In the title story, a woman, still in shock from the death of her married lover, hovers in emotional limbo, unable to decide whether to return to the United States or stay on in Delhi. She wonders, "Was it Arun, or India? Or was it that, for me, Arun was India?"

Others believe that the exotic will somehow save them. A depressive mother of two plans a journey from her home in New Delhi to Istanbul; 30 years later, the daughter is wondering why her mother left, taking only her sister on that epic drive. In another story - in the form of a letter written by a girl about the father she doesn't know - a young man gives up a scholarship to Oxford and enlists. Vietnam will provide the experiences he needs as a novelist. His subsequent reputation forever rests on an incident described in one of his books. But, among the clouds of insects and swaying elephant grass, did it really happen?

These Westerners inhabit that space between the old life and the one to come. Julia in "The Tutor" just wants "to get moving". Anxious to lose her virginity (she does so with her sensitive Indian tutor), the teenager is determined to win a place at Berkeley, to leave Bombay and the father she feels has let her down. In "The Orphan", Alice is divorcing and travels to Bangkok to break this news to her daughter and so bring her childhood to an end.

Lucky Girls is a joy to read. Western and Eastern sensuality combine, often chaotically. Girls stupefied by the heat seem defeated by unmade beds and towels dropped on the floor. Their desks spill gum- wrappers, tampons, lip-gloss and cigarettes. Outside, vegetation ripens and rots. Someone describes the night as "a dark so heavy that it was like a soft cloth in my mouth".

The repulsive and resplendent lie cheek by jowl. Things appear beautiful seen at the right moment but, in another light, turn ugly.
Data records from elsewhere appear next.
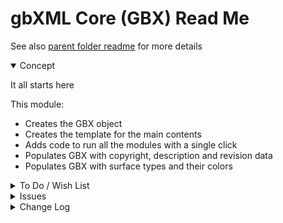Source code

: 
# gbXML Core (GBX) Read Me


See also [parent folder readme]( #../README.md ) for more details

<details open >

<summary>Concept</summary>

It all starts here

This module:

* Creates the GBX object
* Creates the template for the main contents
* Adds code to run all the modules with a single click
* Populates GBX with copyright, description and revision data
* Populates GBX with surface types and their colors

</details>

<details>

<summary>To Do / Wish List</summary>


</details>

<details>

<summary>Issues</summary>


</details>

<details>

<summary>Change Log</summary>

### 2019-05-18 ~ Theo

* B - GBX.js: Pass through jsHint
* S - GBX.js: iframe to 100%

### 2019-05-17 ~ Theo

* C - GBX: update readme

### 2019-05-14 ~ Theo

* F - First commit

</details>

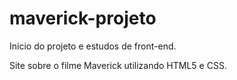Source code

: # maverick-projeto

Início do projeto e estudos de front-end.

Site sobre o filme Maverick utilizando HTML5 e CSS.
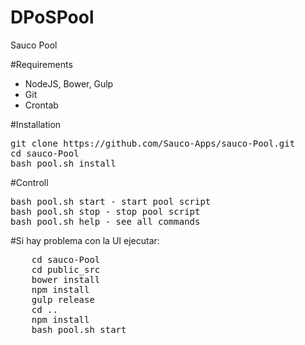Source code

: # DPoSPool
Sauco Pool
<br>

#Requirements

- NodeJS, Bower, Gulp<br>
- Git<br>
- Crontab<br>

#Installation

<pre>
git clone https://github.com/Sauco-Apps/sauco-Pool.git
cd sauco-Pool
bash pool.sh install
</pre>

#Controll

<pre>
bash pool.sh start - start pool script
bash pool.sh stop - stop pool script
bash pool.sh help - see all commands
</pre>

#Si hay problema con la UI ejecutar:
<pre>
    cd sauco-Pool
    cd public_src
    bower install
    npm install
    gulp release
    cd ..
    npm install
    bash pool.sh start
</pre>
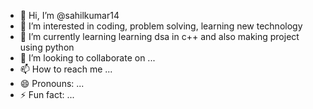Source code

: - 👋 Hi, I’m @sahilkumar14
- 👀 I’m interested in coding, problem solving, learning new technology
- 🌱 I’m currently learning learning dsa in c++ and also making project using python
- 💞️ I’m looking to collaborate on ...
- 📫 How to reach me ...
- 😄 Pronouns: ...
- ⚡ Fun fact: ...

<!---
sahilkumar14/sahilkumar14 is a ✨ special ✨ repository because its `README.md` (this file) appears on your GitHub profile.
You can click the Preview link to take a look at your changes.
--->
The new becomes familiar and the familiar oddly new when characters glimpse "the unexpected view of something everyone in the world has seen a thousand times". Relationships are beautifully observed: the favouritism in families, the verbal fencing of the Indian matron with her son's Western lover, the parents indulging spoilt adult children.

Freudenberger is not showy, and makes her impact quietly. The daughter who has inherited her mother's depression feels as if she has lost a layer, that she is "getting even smaller, like a bar of soap". The five stories are full of such images. They seem to come easily to Freudenberger. Lucky girl, indeed.